Task brief » Write out, exactly as they stand, the line containing "house-like shape sharing" and all subsequent lines up to and including the final line of the records.

Dataset entries
◆ ◆ ◆
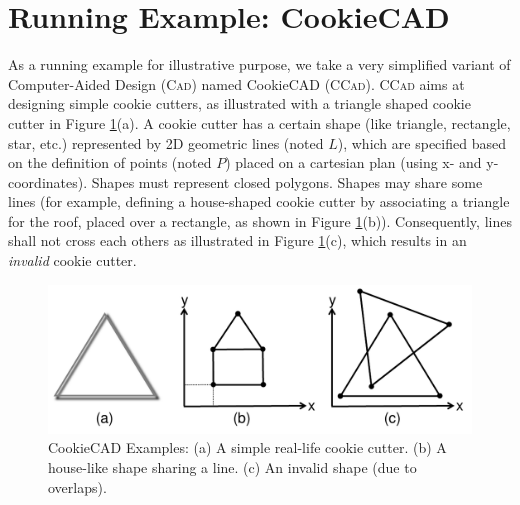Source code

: \section{Running Example: CookieCAD}
\label{sec:Examples}

As a running example for illustrative purpose, we take a very simplified variant of 
Computer-Aided Design (\textsc{Cad}) named CookieCAD (\textsc{CCad}). 
\textsc{CCad} aims at designing simple cookie cutters, as illustrated with a triangle shaped cookie cutter in Figure \ref{fig:CookieCAD}(a). A cookie cutter has a certain shape (like 
triangle, rectangle, star, etc.) represented by 2D geometric lines (noted 
$L$), which are specified based on the definition of points (noted $P$) placed 
on a cartesian plan (using x- and y-coordinates). Shapes must represent 
closed polygons. Shapes may share some lines (for example, defining a 
house-shaped cookie cutter by associating a triangle for the roof, placed over a 
rectangle, as shown in Figure \ref{fig:CookieCAD}(b)). Consequently, lines shall not cross each others as illustrated in Figure \ref{fig:CookieCAD}(c), which results in an \emph{invalid} cookie cutter.

\begin{figure}[t]
   \centering
   \includegraphics[width=\columnwidth]{CookieCAD.pdf}
   \caption{CookieCAD Examples: (a) A simple real-life cookie cutter. (b) A 
house-like shape sharing a line. (c) An invalid shape (due to overlaps).}%
   \label{fig:CookieCAD}
\end{figure}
◆ ◆ ◆
Answer for this exercise »
house-like shape sharing a line. (c) An invalid shape (due to overlaps).}%
   \label{fig:CookieCAD}
\end{figure}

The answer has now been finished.